The Nunes Co. of Salinas, California, has initiated a voluntary recall of green-leaf lettuce designated by the code 6SL0024, which was sold Oct. 3–6 under the Foxy brand. This lettuce may be contaminated with E. coli, the company states, although no illnesses have been reported.

The lettuce was distributed in Arizona, California, Nevada, Washington, Oregon, Idaho and Montana. It was sold to retail stores and distributors who may have sold it to restaurants.

The recall was initiated when company reps discovered that water used to irrigate the lettuce may have been contaminated with E. coli. Subsequent investigation indicated the problems were caused by temporary use of a secondary water source, initially testing positive for E. coli.

Consumers who have bought the lettuce are urged to return it to the place of purchase for a full refund. Those with questions may contact the company at (800) 695-5012.

“This is a precautionary measure based upon the recent events in the produce industry and our concern for our customers,” company president Tom Nunes Jr. told the Los Angeles Times. “No other products except green-leaf lettuce are a part of this recall.”

Nunes supplies organic bagged vegetables under the Foxy brand—broccoli florets, broccoli slaw, broccoli/cauliflower vegetable medley, among others—to supermarkets, but they are not part of this recall.

The FDA issued the following statement yesterday: “Based on current information about the scope of this E. coli contamination, FDA views the firm’s prompt action as commendable, because it is better to be cautious than to potentially put consumers at risk of contracting a serious foodborne illness.
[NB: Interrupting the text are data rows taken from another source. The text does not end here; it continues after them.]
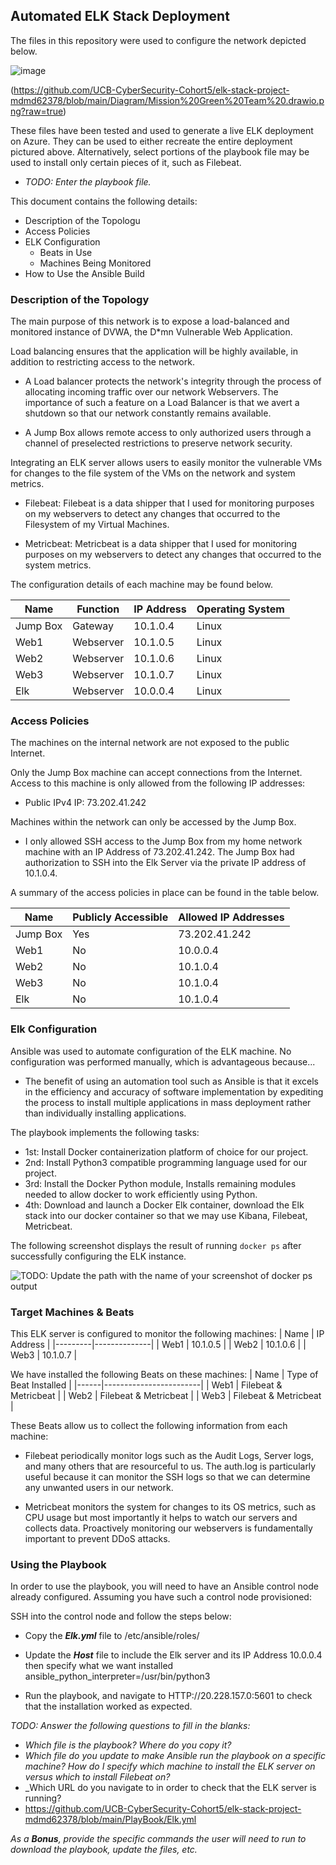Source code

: ## Automated ELK Stack Deployment

The files in this repository were used to configure the network depicted below.

![image](https://user-images.githubusercontent.com/95522338/161464985-b7e1a162-7c7b-4282-88bc-c4549a3eb7bf.png)

(https://github.com/UCB-CyberSecurity-Cohort5/elk-stack-project-mdmd62378/blob/main/Diagram/Mission%20Green%20Team%20.drawio.png?raw=true)

These files have been tested and used to generate a live ELK deployment on Azure. They can be used to either recreate the entire deployment pictured above. Alternatively, select portions of the playbook file may be used to install only certain pieces of it, such as Filebeat.

  - _TODO: Enter the playbook file._

This document contains the following details:
- Description of the Topologu
- Access Policies
- ELK Configuration
  - Beats in Use
  - Machines Being Monitored
- How to Use the Ansible Build


### Description of the Topology

The main purpose of this network is to expose a load-balanced and monitored instance of DVWA, the D*mn Vulnerable Web Application.

Load balancing ensures that the application will be highly available, in addition to restricting access to the network.

  - A Load balancer protects the network's integrity through the process of allocating incoming traffic over our network Webservers. The importance of such a feature on a Load Balancer is that we avert a shutdown so that our network constantly remains available.   
  
  - A Jump Box allows remote access to only authorized users through a channel of preselected restrictions to preserve network security. 

Integrating an ELK server allows users to easily monitor the vulnerable VMs for changes to the file system of the VMs on the network and system metrics.
  
  - Filebeat: Filebeat is a data shipper that I used for monitoring purposes on my webservers to detect any changes that occurred to the Filesystem of my Virtual Machines.

  - Metricbeat: Metricbeat is a data shipper that I used for monitoring purposes on my webservers to detect any changes that occurred to the system metrics.

The configuration details of each machine may be found below.

| Name     | Function  | IP Address | Operating System |
|----------|-----------|------------|------------------|
| Jump Box | Gateway   | 10.1.0.4   | Linux            |
| Web1     | Webserver | 10.1.0.5   | Linux            |
| Web2     | Webserver | 10.1.0.6   | Linux            |
| Web3     | Webserver | 10.1.0.7   | Linux            |
| Elk      | Webserver | 10.0.0.4   | Linux            |

### Access Policies

The machines on the internal network are not exposed to the public Internet. 

Only the Jump Box machine can accept connections from the Internet. Access to this machine is only allowed from the following IP addresses:
- Public IPv4 IP: 73.202.41.242

Machines within the network can only be accessed by the Jump Box.
- I only allowed SSH access to the Jump Box from my home network machine with an IP Address of 73.202.41.242. 
The Jump Box had authorization to SSH into the Elk Server via the private IP address of 10.1.0.4. 

A summary of the access policies in place can be found in the table below.

| Name     | Publicly Accessible | Allowed IP Addresses |
|----------|---------------------|----------------------|
| Jump Box |      Yes            |    73.202.41.242     |
| Web1     |      No             |    10.0.0.4          |
| Web2     |      No             |    10.1.0.4          |
| Web3     |      No             |    10.1.0.4          |
| Elk      |      No             |    10.1.0.4          |

### Elk Configuration

Ansible was used to automate configuration of the ELK machine. No configuration was performed manually, which is advantageous because...
  
  - The benefit of using an automation tool such as Ansible is that it excels in the efficiency and accuracy of software implementation by expediting the process to install multiple applications in mass deployment rather than individually installing applications.

The playbook implements the following tasks:

  - 1st: Install Docker containerization platform of choice for our project. 
  - 2nd: Install Python3 compatible programming language used for our project.
  - 3rd: Install the Docker Python module, Installs remaining modules needed to allow docker to work efficiently              using Python.
  - 4th: Download and launch a Docker Elk container, download the Elk stack into our docker container so that we may          use Kibana, Filebeat, Metricbeat.


The following screenshot displays the result of running `docker ps` after successfully configuring the ELK instance.

![TODO: Update the path with the name of your screenshot of docker ps output](Images/docker_ps_output.png)

### Target Machines & Beats
This ELK server is configured to monitor the following machines:
| Name    | IP Address   |
|---------|--------------|
| Web1    | 10.1.0.5     |
| Web2    | 10.1.0.6     |
| Web3    | 10.1.0.7     |

We have installed the following Beats on these machines:
| Name | Type of Beat Installed |
|------|------------------------|
| Web1 | Filebeat & Metricbeat  |
| Web2 | Filebeat & Metricbeat  |
| Web3 | Filebeat & Metricbeat  |

These Beats allow us to collect the following information from each machine:
 
 - Filebeat periodically monitor logs such as the Audit Logs, Server logs, and many others that are resourceful to      us. The auth.log is particularly useful because it can monitor the SSH logs so that we can determine any unwanted    users in our network.
 
 -  Metricbeat monitors the system for changes to its OS metrics, such as CPU usage but most importantly it helps to     watch our servers and collects data. Proactively monitoring our webservers is fundamentally important to prevent     DDoS attacks.  

### Using the Playbook
In order to use the playbook, you will need to have an Ansible control node already configured. Assuming you have such a control node provisioned: 

SSH into the control node and follow the steps below:
- Copy the **_Elk.yml_** file to /etc/ansible/roles/
- Update the **_Host_** file to include the Elk server and its IP Address 10.0.0.4 then specify what we want           installed ansible_python_interpreter=/usr/bin/python3
 
- Run the playbook, and navigate to HTTP://20.228.157.0:5601 to check that the installation worked as expected.

_TODO: Answer the following questions to fill in the blanks:_
- _Which file is the playbook? Where do you copy it?_
- _Which file do you update to make Ansible run the playbook on a specific machine? How do I specify which machine to install the ELK server on versus which to install Filebeat on?_
- _Which URL do you navigate to in order to check that the ELK server is running?
- https://github.com/UCB-CyberSecurity-Cohort5/elk-stack-project-mdmd62378/blob/main/PlayBook/Elk.yml

_As a **Bonus**, provide the specific commands the user will need to run to download the playbook, update the files, etc._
As FDA becomes aware of additional information about the contamination of the water supply that triggered the current voluntary recall, including the results of additional ongoing tests, the agency will make this information available to the public immediately.

“Fresh leafy greens grown and consumed in the United States are safe,” the FDA adds. “Every year there are many thousands of pounds of fresh leafy greens such as lettuce and spinach grown in the United States and consumed by the public with no consequent illness. However, outbreaks do occur, such as the recent E. coli O157:H7 outbreak linked to raw spinach, and there is a need to do everything possible to minimize the likelihood of further outbreaks and prevent serious illness. For this reason, FDA has taken a number of actions in recent years, in partnership with its sister agencies, to improve the safety of fresh leafy greens and is working on additional steps. From farm to table, everyone has a responsibility to ensure food safety, including growers, processors, distributors, retailers and consumers, and government.”